The market that embraced Trump for most of his first term and in the lead-up to his second has turned on the president. The S&P 500 closed in correction territory Thursday, falling 10% from the all-time high it set just three weeks ago.
The Dow is approaching correction too. The tech-heavy Nasdaq fell into a correction more than a week ago.
And the Russell 2000, made up of smaller businesses, which are typically more exposed to shifting economic winds, has fallen a stunning 18.4% from a high hit just after the election, which was within a whisker of its all-time record.
Even as stocks bounced back Friday — the Dow rose 600 points, or 1.4%, the S&P 500 was 1.9% higher and the Nasdaq was up 2.4% — sentiment on Wall Street has been overwhelmingly negative, and stocks are still poised for losses this week. CNN’s Fear and Greed Index has plunged into “Extreme Fear.”
“The stock market is losing its confidence in the Trump 2.0 policies,” said Ed Yardeni, president of Yardeni Research.
Instead, investors have poured money into traditional safe havens like government bonds and gold. Treasury yields, which trade in the opposite direction to prices, have tumbled over the past month. And spot gold prices on Friday hit $3,000 a troy ounce for the first time in history.
Traders have grown increasingly concerned that Trump’s policies could inflict serious damage on the economy. Despite Trump’s insistence that stocks are falling because of the inflationary problems inherited from former President Joe Biden, the market had boomed after Trump’s November election in hopes that his promised tax cuts and deregulation would fuel another economic boom.

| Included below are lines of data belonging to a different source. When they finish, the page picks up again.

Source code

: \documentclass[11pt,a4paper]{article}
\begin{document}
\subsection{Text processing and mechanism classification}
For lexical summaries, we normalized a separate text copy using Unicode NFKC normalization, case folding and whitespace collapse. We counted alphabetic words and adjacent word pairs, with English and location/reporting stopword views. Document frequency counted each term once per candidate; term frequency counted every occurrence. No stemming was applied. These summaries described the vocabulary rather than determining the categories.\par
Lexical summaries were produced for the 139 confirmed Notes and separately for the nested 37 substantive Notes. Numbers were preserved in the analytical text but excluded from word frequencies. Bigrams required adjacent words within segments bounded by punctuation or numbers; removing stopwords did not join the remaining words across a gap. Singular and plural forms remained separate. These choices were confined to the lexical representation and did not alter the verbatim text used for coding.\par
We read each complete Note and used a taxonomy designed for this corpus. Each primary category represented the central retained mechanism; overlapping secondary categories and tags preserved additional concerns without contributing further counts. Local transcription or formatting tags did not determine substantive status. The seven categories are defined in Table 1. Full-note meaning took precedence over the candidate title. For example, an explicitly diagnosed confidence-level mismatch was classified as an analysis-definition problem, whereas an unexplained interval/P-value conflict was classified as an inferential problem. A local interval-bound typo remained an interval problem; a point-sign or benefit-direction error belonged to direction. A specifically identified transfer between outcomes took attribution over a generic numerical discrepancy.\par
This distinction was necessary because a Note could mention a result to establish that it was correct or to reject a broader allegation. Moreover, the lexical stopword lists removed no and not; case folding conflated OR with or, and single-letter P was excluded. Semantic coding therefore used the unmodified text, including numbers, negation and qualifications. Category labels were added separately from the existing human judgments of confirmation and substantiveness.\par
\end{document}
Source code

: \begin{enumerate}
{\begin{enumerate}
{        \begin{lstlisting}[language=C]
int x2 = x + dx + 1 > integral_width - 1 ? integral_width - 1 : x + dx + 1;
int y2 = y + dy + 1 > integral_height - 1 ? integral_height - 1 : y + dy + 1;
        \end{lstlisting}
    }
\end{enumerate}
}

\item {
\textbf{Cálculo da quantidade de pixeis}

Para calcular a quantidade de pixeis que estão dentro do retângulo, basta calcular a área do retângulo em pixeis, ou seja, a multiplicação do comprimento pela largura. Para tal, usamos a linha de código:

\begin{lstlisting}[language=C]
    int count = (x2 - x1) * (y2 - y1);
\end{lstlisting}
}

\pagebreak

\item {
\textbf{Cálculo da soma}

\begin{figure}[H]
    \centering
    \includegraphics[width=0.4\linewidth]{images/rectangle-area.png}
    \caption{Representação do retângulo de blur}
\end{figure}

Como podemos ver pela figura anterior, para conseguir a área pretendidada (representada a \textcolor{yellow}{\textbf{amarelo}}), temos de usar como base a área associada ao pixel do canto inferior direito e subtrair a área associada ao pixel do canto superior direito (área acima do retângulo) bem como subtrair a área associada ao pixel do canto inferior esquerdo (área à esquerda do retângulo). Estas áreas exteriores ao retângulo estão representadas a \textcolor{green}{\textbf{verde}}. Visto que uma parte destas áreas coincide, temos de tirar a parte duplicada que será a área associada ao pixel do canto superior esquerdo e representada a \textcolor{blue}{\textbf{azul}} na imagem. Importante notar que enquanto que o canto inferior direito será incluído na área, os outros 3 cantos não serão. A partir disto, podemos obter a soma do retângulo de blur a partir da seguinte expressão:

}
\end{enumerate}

But Trump in the months before he took office began threatening massive tariffs on America’s biggest trading partners. The Dow, which was near its record high when Trump started posting messages on Truth Social about tariffs on November 25, hit one more record high a week later but has fallen nearly 10% since. Russell 2000 never recovered.
Gold surging is among several signs that investors are concerned about America’s economic outlook, former Treasury Secretary Larry Summers told CNN on Friday.
“It’s a sign of the amount of uncertainty that’s being created that amidst everything else, the asset that’s done well is gold,” Summers told CNN’s Pamela Brown and Wolf Blitzer. “That’s what people do when they don’t have confidence in the people who are managing the country.”